Contemporary jewellery exhibition opens at the Design Museum

When it comes to jewellery, everyone has their own personal preferences. For some people, a simple pendant necklace is plenty, while others might prefer to make a much louder statement with their accessories.

Whatever your style, if you love a bit of bling, you may want to be sure to visit a new exhibition at the Design Museum, which runs from December 5th to March 3rd.

The show is called Unexpected Pleasures: The Art and Design of Contemporary Jewellery, and it features more than 200 objects from around the globe, many of which are manufactured by world-renowned artists.

Curated by designer Dr Susan Cohn, the exhibition at the Southwark museum sets out to explore the social and artistic meanings behind jewellery – particularly since the beginning of the contemporary jewellery movement in the late 1970s.

The Design Museum explains that over the last 40 years, new processes, broader experimentation in manufacturing techniques and innovative ideas about design have “questioned the relevance of precious materials and shifted the role of preciousness from financial value to personal association.”

Works from internationally renowned designers will be on display during the exhibition. These include Speed, a necklace made from a bicycle chain by Blanche Tilden, and Mega by Camilla Prash. The latter is a large hand adornment made entirely from plastic.

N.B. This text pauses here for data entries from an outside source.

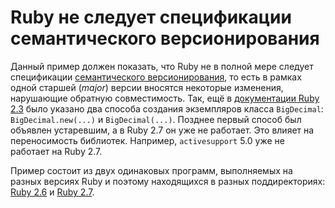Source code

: Ruby не следует спецификации семантического версионирования
===========================================================

Данный пример должен показать, что Ruby не в полной мере следует спецификации
[семантического версионирования](https://semver.org), то есть в рамках одной
старшей (*major*) версии вносятся некоторые изменения, нарушающие обратную
совместимость. Так, ещё в
[документации Ruby 2.3](https://ruby-doc.org/stdlib-2.3.8/libdoc/bigdecimal/rdoc/BigDecimal.html)
было указано два способа создания экземпляров класса `BigDecimal`:
`BigDecimal.new(...)` и `BigDecimal(...)`. Позднее первый способ был объявлен
устаревшим, а в Ruby 2.7 он уже не работает. Это влияет на переносимость
библиотек. Например, `activesupport` 5.0 уже не работает на Ruby 2.7.

Пример состоит из двух одинаковых программ, выполняемых на разных версиях Ruby
и поэтому находящихся в разных поддиректориях:
[Ruby 2.6](/1-ruby-does-not-follow-semver/ruby2.6) и
[Ruby 2.7](/1-ruby-does-not-follow-semver/ruby2.7).

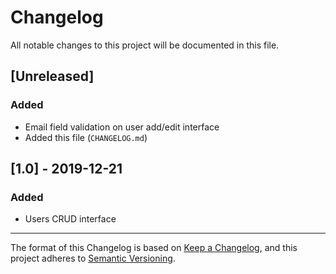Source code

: # Changelog
All notable changes to this project will be documented in this file.

## [Unreleased]
### Added
- Email field validation on user add/edit interface
- Added this file (`CHANGELOG.md`)

## [1.0] - 2019-12-21
### Added
- Users CRUD interface

---
The format of this Changelog is based on [Keep a Changelog](https://keepachangelog.com/en/1.0.0/),
and this project adheres to [Semantic Versioning](https://semver.org/spec/v2.0.0.html).
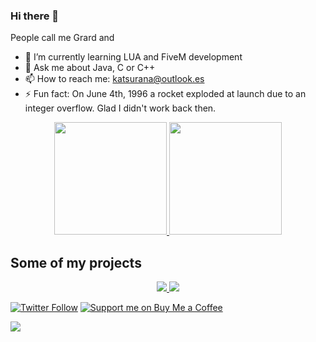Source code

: ### Hi there 👋

People call me Grard and

<!-- - 🔭 I’m currently working on -->
<!-- - 👯 I’m looking to collaborate on ...
- 🤔 I’m looking for help with ... -->
- 🌱 I’m currently learning LUA and FiveM development
- 💬 Ask me about Java, C or C++
- 📫 How to reach me: katsurana@outlook.es
- ⚡ Fun fact: On June 4th, 1996 a rocket exploded at launch due to an integer overflow. Glad I didn't work back then.




<p align="center">
<a href="https://github.com/ItsGrard">
  <img height="180em" src="https://github-readme-stats-eight-theta.vercel.app/api?username=ItsGrard&show_icons=true&theme=tokyonight&include_all_commits=true&count_private=true" />
  <img height="180em" src="https://github-readme-stats-eight-theta.vercel.app/api/top-langs/?username=ItsGrard&layout=compact&exclude_lang=java+r&theme=tokyonight" />
</a>
</p>

## Some of my projects

<p align="center">
  <a href="https://github.com/ItsGrard">
      <img src="https://github-readme-stats.vercel.app/api/pin/?username=ItsGrard&repo=ShellProject2" />
      <img src="https://github-readme-stats.vercel.app/api/pin/?username=ItsGrard&repo=costa_AutoMessage" />
</a>
</p>

[![Twitter Follow](https://img.shields.io/twitter/follow/grard97?color=%231DA1F2&label=Follow%20me&logo=Twitter&style=for-the-badge)](https://twitter.com/grard97) [![Support me on Buy Me a Coffee](https://img.shields.io/badge/Support%20me-☕-orange.svg?style=for-the-badge)](https://www.buymeacoffee.com/Grard)


![](https://komarev.com/ghpvc/?username=ItsGrard)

Those staying at luxury London hotels who choose to attend the exhibition can also choose from a variety of other activities and special events that are also going on at the Design Museum over the duration of the show.

For example, on December 7th, the gallery opens for Sparkle the Dark Up, a late-night event themed around the festive season. With music and craft workshops, this event promises to be an enjoyable night out.

Visitors to the museum on December 16th can benefit from a free, 30-minute informal guided tour, while a drawing tour on January 9th will allow visitors the chance to learn about sketching, with a one-hour lesson that includes a free sketchbook and help from a drawing tutor.